(Collected data entries)
========================
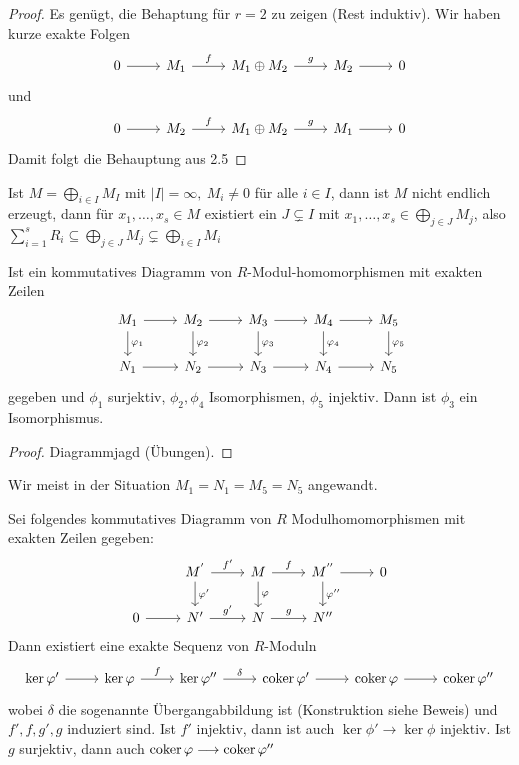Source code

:\begin{proof}
	Es genügt, die Behaptung für $r=2$ zu zeigen (Rest induktiv). Wir haben kurze exakte Folgen $$\begin{tikzcd}
	0  \arrow{r} & M_1 \arrow{r}{f} & M_1 \oplus M_2 \arrow{r}{g} & M_2 \arrow{r} & 0
	\end{tikzcd} $$
	 und
	$$\begin{tikzcd}
	0  \arrow{r} & M_2 \arrow{r}{f} & M_1 \oplus M_2 \arrow{r}{g} & M_1 \arrow{r} & 0
	\end{tikzcd} $$
	Damit folgt die Behauptung aus 2.5
\end{proof}
\begin{anm}
	Ist $M= \bigoplus_{i\in I} M_I$ mit $|I| = \infty, \ M_i \neq 0$ für alle $i\in I$, dann ist $M$ nicht endlich erzeugt, dann für $x_1, \ldots, x_s\in M$ existiert ein $J\subsetneq I$ mit $ x_1, \ldots, x_s \in \bigoplus_{j\in J} M_j$, also $\sum_{i=1}^s R_i \subseteq \bigoplus_{j\in J} M_j\subsetneq \bigoplus_{i\in I} M_i$
\end{anm}
\begin{bem}[Fünferlemma]\label{bem2.8} Ist ein kommutatives Diagramm von $R$-Modul-homomorphismen mit exakten Zeilen 
	$$\begin{tikzcd}
	M_1 \arrow{r} \arrow{d}{\phi_1}& M_2 \arrow{r}\arrow{d}{\phi_2}& M_3 \arrow{r} \arrow{d}{\phi_3} & M_4 \arrow{r} \arrow{d}{\phi_4} & M_5 \arrow{d}{\phi_5}\\
	N_1 \arrow{r}& N_2 \arrow{r}& N_3 \arrow{r} & N_4 \arrow{r} & N_5
	\end{tikzcd}$$
	gegeben und $\phi_1$ surjektiv, $\phi_2, \phi_4$ Isomorphismen, $\phi_5$ injektiv. Dann ist $\phi_3$ ein Isomorphismus.
\end{bem}
\begin{proof}
	Diagrammjagd (Übungen).
\end{proof}
\begin{anm}
	Wir meist in der Situation $M_1 = N_1 = M_5 = N_5$ angewandt.
\end{anm}
\begin{bem}[Schlangenlemma]\label{bem2.9}
	Sei folgendes kommutatives Diagramm von $R$ Modulhomomorphismen mit exakten Zeilen gegeben:
	$$\begin{tikzcd}
& M^{'} \arrow{r}{f'}\arrow{d}{\phi'}& M \arrow{r}{f} \arrow{d}{\phi} & M^{''} \arrow{d}{\phi''} \arrow{r}& 0\\
	0 \arrow{r}& N' \arrow{r}{g'}& N \arrow{r}{g} & N''
	\end{tikzcd}$$
	Dann existiert eine exakte Sequenz von $R$-Moduln 
	$$\begin{tikzcd}
	\ker \phi'  \arrow{r} & \ker \phi \arrow{r}{f} & \ker \phi'' \arrow{r}{\delta} & \coker \phi'  \arrow{r} &  \coker \phi \arrow{r} & \coker \phi''
	\end{tikzcd} $$
	wobei $\delta$ die sogenannte Übergangabbildung ist (Konstruktion siehe Beweis) und $f',f,g',g$ induziert sind. Ist $f'$ injektiv, dann ist auch $\ker \phi' \longrightarrow \ker \phi$ injektiv. Ist $g$ surjektiv, dann auch $\operatorname{coker} \varphi \longrightarrow \operatorname{coker} \varphi''$
	
\end{bem}
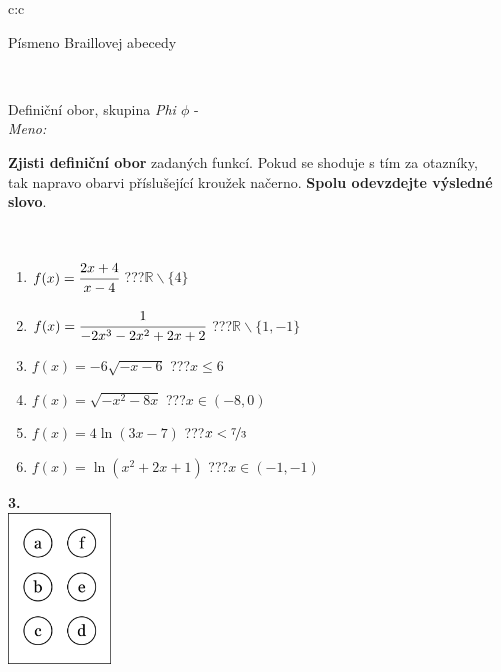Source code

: \documentclass[10pt]{report}
\begin{document}
\begin{tabular}{c:c}
\begin{minipage}[c][104.5mm][t]{0.5\linewidth}
\begin{center}
\begin{minipage}{0.20\linewidth}
\begin{center}
{\small Písmeno Braillovej abecedy}
\end{center}
\end{minipage}
\end{center}
\end{minipage}
\\ \hdashline
\begin{minipage}[c][104.5mm][t]{0.5\linewidth}
\begin{center}
\vspace{7mm}
{\huge Definiční obor, skupina \textit{Phi $\phi$} -}\\[5mm]
\textit{Meno:}\phantom{xxxxxxxxxxxxxxxxxxxxxxxxxxxxxxxxxxxxxxxxxxxxxxxxxxxxxxxxxxxxxxxxx}\\[5mm]
\begin{minipage}{0.95\linewidth}
\textbf{Zjisti definiční obor} zadaných funkcí. Pokud se shoduje s tím za otazníky,\\tak napravo obarvi příslušející kroužek načerno. \textbf{Spolu odevzdejte výsledné slovo}.
\end{minipage}
\\[1mm]
\begin{minipage}{0.79\linewidth}
\begin{center}
\begin{varwidth}{\linewidth}
\begin{enumerate}
\normalsizerrr
\item $f(x)=\cfrac{2x+4}{x-4}$\quad \dotfill\; ???\;\dotfill \quad $\mathbb{R}\smallsetminus\{4\}$
\item $f(x)=\cfrac{1}{-2x^3-2x^2+2x+2}$\quad \dotfill\; ???\;\dotfill \quad $\mathbb{R}\smallsetminus\{1,-1\}$
\item $f(x)=-6\sqrt{-x-6}$\quad \dotfill\; ???\;\dotfill \quad $x\leq6$
\item $f(x)=\sqrt{-x^2-8x}$\quad \dotfill\; ???\;\dotfill \quad $x\in(-8 , 0)$
\item $f(x)=4\ln{(3x-7)}$\quad \dotfill\; ???\;\dotfill \quad $x<\nicefrac{7}{3}$
\item $f(x)=\ln{(x^2+2x+1)}$\quad \dotfill\; ???\;\dotfill \quad $x\in(-1 , -1)$
\end{enumerate}
\end{varwidth}
\end{center}
\end{minipage}
\begin{minipage}{0.20\linewidth}
\begin{center}
{\Huge\bfseries 3.} \\[2mm]
\includegraphics[height=40mm]{../images/braille.png}

\end{center}
\end{minipage}
\end{center}
\end{minipage}
\end{tabular}
\end{document}
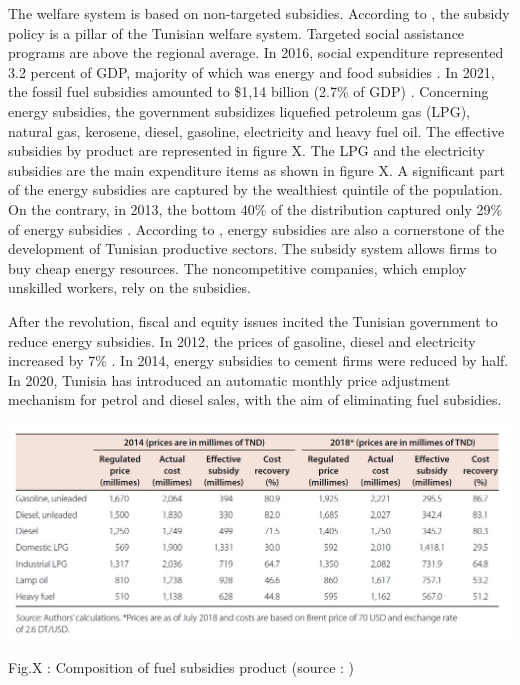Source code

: \documentclass[
]{article}
\begin{document}
The welfare system is based on non-targeted subsidies. According to
\textcite{albertin2014}, the subsidy policy is a pillar of the Tunisian
welfare system. Targeted social assistance programs are above the
regional average. In 2016, social expenditure represented 3.2 percent of
GDP, majority of which was energy and food subsidies
\autocite{tunisia2020}. In 2021, the fossil fuel subsidies amounted to
\$1,14 billion (2.7\% of GDP) \autocite{trésor2021}. Concerning energy
subsidies, the government subsidizes liquefied petroleum gas (LPG),
natural gas, kerosene, diesel, gasoline, electricity and heavy fuel oil.
The effective subsidies by product are represented in figure X. The LPG
and the electricity subsidies are the main expenditure items as shown in
figure X. A significant part of the energy subsidies are captured by the
wealthiest quintile of the population. On the contrary, in 2013, the
bottom 40\% of the distribution captured only 29\% of energy subsidies
\autocite{worldbank2014}. According to \textcite{cuesta2017} , energy
subsidies are also a cornerstone of the development of Tunisian
productive sectors. The subsidy system allows firms to buy cheap energy
resources. The noncompetitive companies, which employ unskilled workers,
rely on the subsidies.

After the revolution, fiscal and equity issues incited the Tunisian
government to reduce energy subsidies. In 2012, the prices of gasoline,
diesel and electricity increased by 7\% \autocite{albertin2014}. In
2014, energy subsidies to cement firms were reduced by half. In 2020,
Tunisia has introduced an automatic monthly price adjustment mechanism
for petrol and diesel sales, with the aim of eliminating fuel subsidies.

\includegraphics{Images/Composition of fuel subsidies by product.jpg}

Fig.X : Composition of fuel subsidies product (source :
\textcite{tunisia2020})
\end{document}
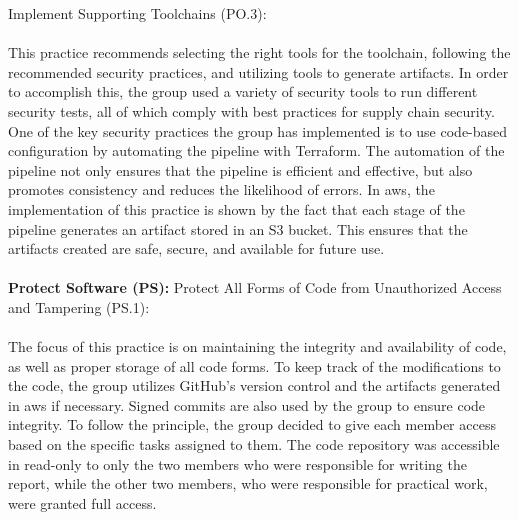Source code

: Implement Supporting Toolchains (PO.3): \textit{}\cite{ssdf}
\\~\\
This practice recommends selecting the right tools for the toolchain, following the recommended security practices, and utilizing tools to generate artifacts. In order to accomplish this, the group used a variety of security tools to run different security tests, all of which comply with best practices for supply chain security. One of the key security practices the group has implemented is to use code-based configuration by automating the pipeline with Terraform. The automation of the pipeline not only ensures that the pipeline is efficient and effective, but also promotes consistency and reduces the likelihood of errors. In \acrshort{aws}, the implementation of this practice is shown by the fact that each stage of the pipeline generates an artifact stored in an S3 bucket. This ensures that the artifacts created are safe, secure, and available for future use.
\\~\\        
\textbf{Protect Software (PS):}
Protect All Forms of Code from Unauthorized
Access and Tampering (PS.1): \textit{}\cite{ssdf}
\\~\\
The focus of this practice is on maintaining the integrity and availability of code, as well as proper storage of all code forms. To keep track of the modifications to the code, the group utilizes GitHub's version control and the artifacts generated in \acrshort{aws} if necessary. Signed commits are also used by the group to ensure code integrity. To follow the  principle, the group decided to give each member access based on the specific tasks assigned to them. The code repository was accessible in read-only to only the two members who were responsible for writing the report, while the other two members, who were responsible for practical work, were granted full access. 

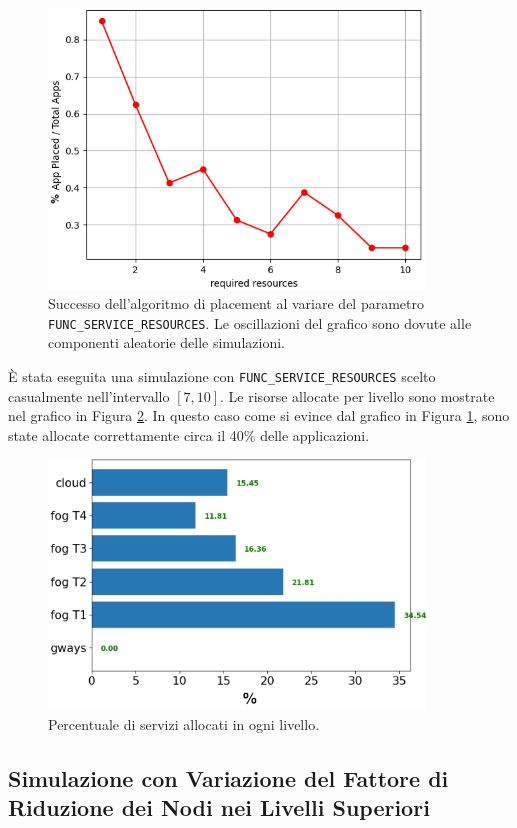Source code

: \begin{figure}[!ht]
  \includegraphics[width=10cm]{images/resources_placement_success}
  \centering
  \caption{Successo dell'algoritmo di placement al variare del parametro \texttt{FUNC\_SERVICE\_RESOURCES}. Le oscillazioni del grafico sono dovute alle componenti aleatorie delle simulazioni.}
  \label{fig:resources_placement_success}
\end{figure}

È stata eseguita una simulazione con \texttt{FUNC\_SERVICE\_RESOURCES} scelto casualmente nell'intervallo $[7, 10]$. Le risorse allocate per livello sono mostrate nel grafico in Figura \ref{fig:resources_placement_per_level}. In questo caso come si evince dal grafico in Figura \ref{fig:resources_placement_success}, sono state allocate correttamente circa il 40\% delle applicazioni.

\begin{figure}[!ht]
  \includegraphics[width=10cm]{images/resources_placement_per_level}
  \centering
  \caption{Percentuale di servizi allocati in ogni livello.}
  \label{fig:resources_placement_per_level}
\end{figure}

\subsection{Simulazione con Variazione del Fattore di Riduzione dei Nodi nei Livelli Superiori}

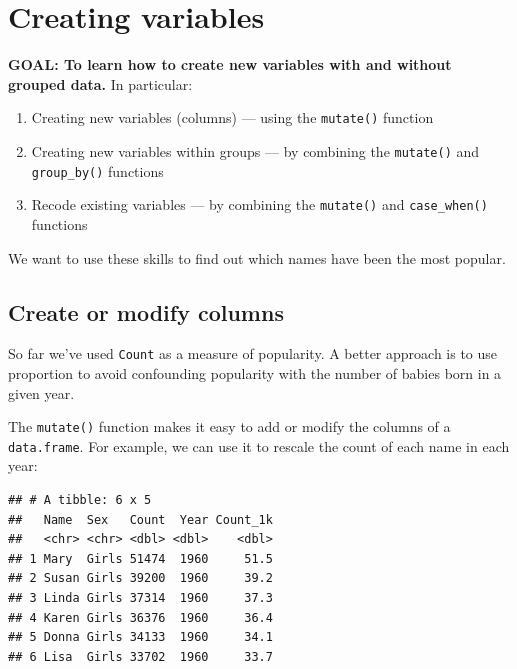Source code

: \documentclass[]{book}
\newenvironment{Shaded}{\begin{snugshade}}{\end{snugshade}}
\newcommand{\CommentTok}[1]{\textcolor[rgb]{0.56,0.35,0.01}{\textit{#1}}}
\newcommand{\DataTypeTok}[1]{\textcolor[rgb]{0.13,0.29,0.53}{#1}}
\newcommand{\DecValTok}[1]{\textcolor[rgb]{0.00,0.00,0.81}{#1}}
\newcommand{\KeywordTok}[1]{\textcolor[rgb]{0.13,0.29,0.53}{\textbf{#1}}}
\newcommand{\NormalTok}[1]{#1}
\newcommand{\OperatorTok}[1]{\textcolor[rgb]{0.81,0.36,0.00}{\textbf{#1}}}
\newcommand{\StringTok}[1]{\textcolor[rgb]{0.31,0.60,0.02}{#1}}
\providecommand{\tightlist}{%
  \setlength{\itemsep}{0pt}\setlength{\parskip}{0pt}}
\begin{document}
\hypertarget{creating-variables}{%
\section{Creating variables}\label{creating-variables}}

\textbf{GOAL: To learn how to create new variables with and without grouped data.} In particular:

\begin{enumerate}
\def\labelenumi{\arabic{enumi}.}
\tightlist
\item
  Creating new variables (columns) --- using the \texttt{mutate()} function
\item
  Creating new variables within groups --- by combining the \texttt{mutate()} and \texttt{group\_by()} functions
\item
  Recode existing variables --- by combining the \texttt{mutate()} and \texttt{case\_when()} functions
\end{enumerate}

We want to use these skills to find out which names have been the most popular.

\hypertarget{create-or-modify-columns}{%
\subsection{Create or modify columns}\label{create-or-modify-columns}}

So far we've used \texttt{Count} as a measure of popularity. A better
approach is to use proportion to avoid confounding
popularity with the number of babies born in a given year.

The \texttt{mutate()} function makes it easy to add or modify the columns
of a \texttt{data.frame}. For example, we can use it to rescale the count
of each name in each year:

\begin{Shaded}
\end{Shaded}

\begin{verbatim}
## # A tibble: 6 x 5
##   Name  Sex   Count  Year Count_1k
##   <chr> <chr> <dbl> <dbl>    <dbl>
## 1 Mary  Girls 51474  1960     51.5
## 2 Susan Girls 39200  1960     39.2
## 3 Linda Girls 37314  1960     37.3
## 4 Karen Girls 36376  1960     36.4
## 5 Donna Girls 34133  1960     34.1
## 6 Lisa  Girls 33702  1960     33.7
\end{verbatim}
\end{document}
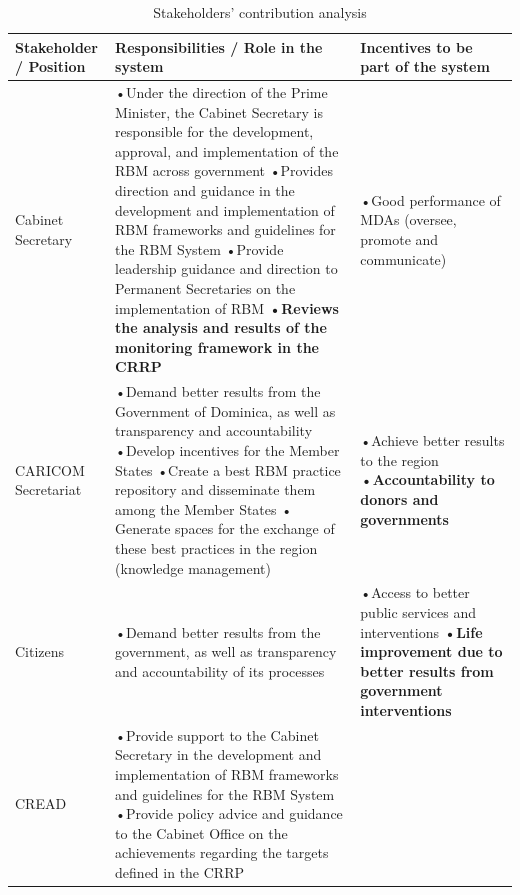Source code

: \documentclass[
  10pt,
]{book}
\begin{document}
\begin{table}

\caption{\label{tab:unnamed-chunk-1}Stakeholders’ contribution analysis}
\centering
\fontsize{12}{14}\selectfont
\begin{tabu} to 
\hline
Stakeholder / Position & Responsibilities / Role in the system & Incentives to be part of the system\\
\hline
Cabinet Secretary & •Under the direction of the Prime Minister, the Cabinet Secretary is responsible for the development, approval, and implementation of the RBM across government 
•Provides direction and guidance in the development and implementation of RBM frameworks and guidelines for the RBM System 
•Provide leadership guidance and direction to Permanent Secretaries on the implementation of RBM
\textbf{•Reviews the analysis and results of the monitoring framework in the CRRP} & •Good performance of MDAs (oversee, promote and communicate)\\
\hline
CARICOM Secretariat & •Demand better results from the Government of Dominica, as well as transparency and accountability
•Develop incentives for the Member States
•Create a best RBM practice repository and disseminate them among the Member States 
• Generate spaces for the exchange of these best practices in the region (knowledge management) & •Achieve better results to the region
\textbf{•Accountability to donors and governments}\\
\hline
Citizens & •Demand better results from the government, as well as transparency and accountability of its processes & •Access to better public services and interventions
\textbf{•Life improvement due to better results from government interventions}\\
\hline
CREAD & •Provide support to the Cabinet Secretary in the development and implementation of RBM frameworks and guidelines for the RBM System
•Provide policy advice and guidance to the Cabinet Office on the achievements regarding the targets defined in the CRRP


\end{tabu}
\end{table}
\end{document}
========================
Show a copy of each line from the data that includes the word "subsidy".

# Problem solution
\textcite{albertin2014}, the subsidy policy is a pillar of the Tunisian
productive sectors. The subsidy system allows firms to buy cheap energy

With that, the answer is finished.